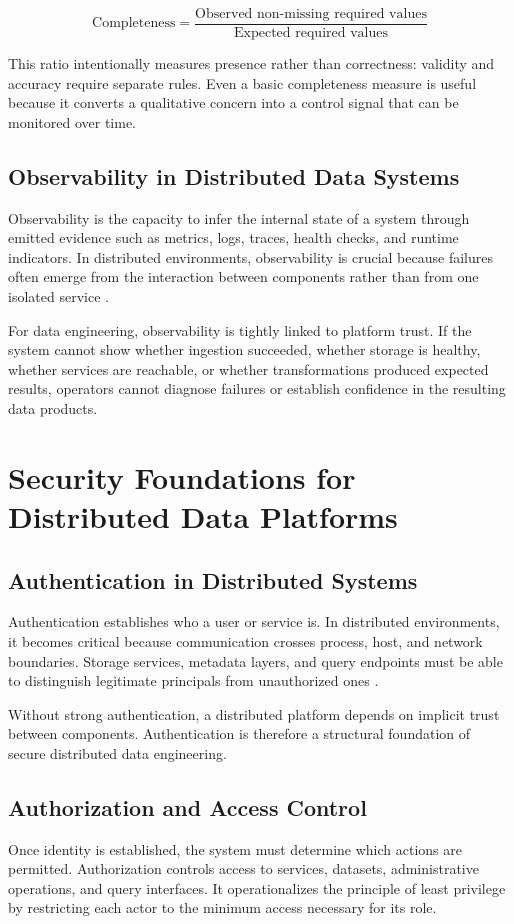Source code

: \[
\text{Completeness} =
\frac{\text{Observed non-missing required values}}
{\text{Expected required values}}
\]

This ratio intentionally measures presence rather than correctness: validity and accuracy require separate rules. Even a basic completeness measure is useful because it converts a qualitative concern into a control signal that can be monitored over time.

\subsection{Observability in Distributed Data Systems}
Observability is the capacity to infer the internal state of a system through emitted evidence such as metrics, logs, traces, health checks, and runtime indicators. In distributed environments, observability is crucial because failures often emerge from the interaction between components rather than from one isolated service \cite{prometheus_docs}.

For data engineering, observability is tightly linked to platform trust. If the system cannot show whether ingestion succeeded, whether storage is healthy, whether services are reachable, or whether transformations produced expected results, operators cannot diagnose failures or establish confidence in the resulting data products.

\section{Security Foundations for Distributed Data Platforms}

\subsection{Authentication in Distributed Systems}
Authentication establishes who a user or service is. In distributed environments, it becomes critical because communication crosses process, host, and network boundaries. Storage services, metadata layers, and query endpoints must be able to distinguish legitimate principals from unauthorized ones \cite{mit_kerberos_docs}.

Without strong authentication, a distributed platform depends on implicit trust between components. Authentication is therefore a structural foundation of secure distributed data engineering.

\subsection{Authorization and Access Control}
Once identity is established, the system must determine which actions are permitted. Authorization controls access to services, datasets, administrative operations, and query interfaces. It operationalizes the principle of least privilege by restricting each actor to the minimum access necessary for its role.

________________

Omitting all images, retype each line of the records precisely.

Source code

: \[
\text{Completeness} =
\frac{\text{Observed non-missing required values}}
{\text{Expected required values}}
\]

This ratio intentionally measures presence rather than correctness: validity and accuracy require separate rules. Even a basic completeness measure is useful because it converts a qualitative concern into a control signal that can be monitored over time.

\subsection{Observability in Distributed Data Systems}
Observability is the capacity to infer the internal state of a system through emitted evidence such as metrics, logs, traces, health checks, and runtime indicators. In distributed environments, observability is crucial because failures often emerge from the interaction between components rather than from one isolated service \cite{prometheus_docs}.

For data engineering, observability is tightly linked to platform trust. If the system cannot show whether ingestion succeeded, whether storage is healthy, whether services are reachable, or whether transformations produced expected results, operators cannot diagnose failures or establish confidence in the resulting data products.

\section{Security Foundations for Distributed Data Platforms}

\subsection{Authentication in Distributed Systems}
Authentication establishes who a user or service is. In distributed environments, it becomes critical because communication crosses process, host, and network boundaries. Storage services, metadata layers, and query endpoints must be able to distinguish legitimate principals from unauthorized ones \cite{mit_kerberos_docs}.

Without strong authentication, a distributed platform depends on implicit trust between components. Authentication is therefore a structural foundation of secure distributed data engineering.

\subsection{Authorization and Access Control}
Once identity is established, the system must determine which actions are permitted. Authorization controls access to services, datasets, administrative operations, and query interfaces. It operationalizes the principle of least privilege by restricting each actor to the minimum access necessary for its role.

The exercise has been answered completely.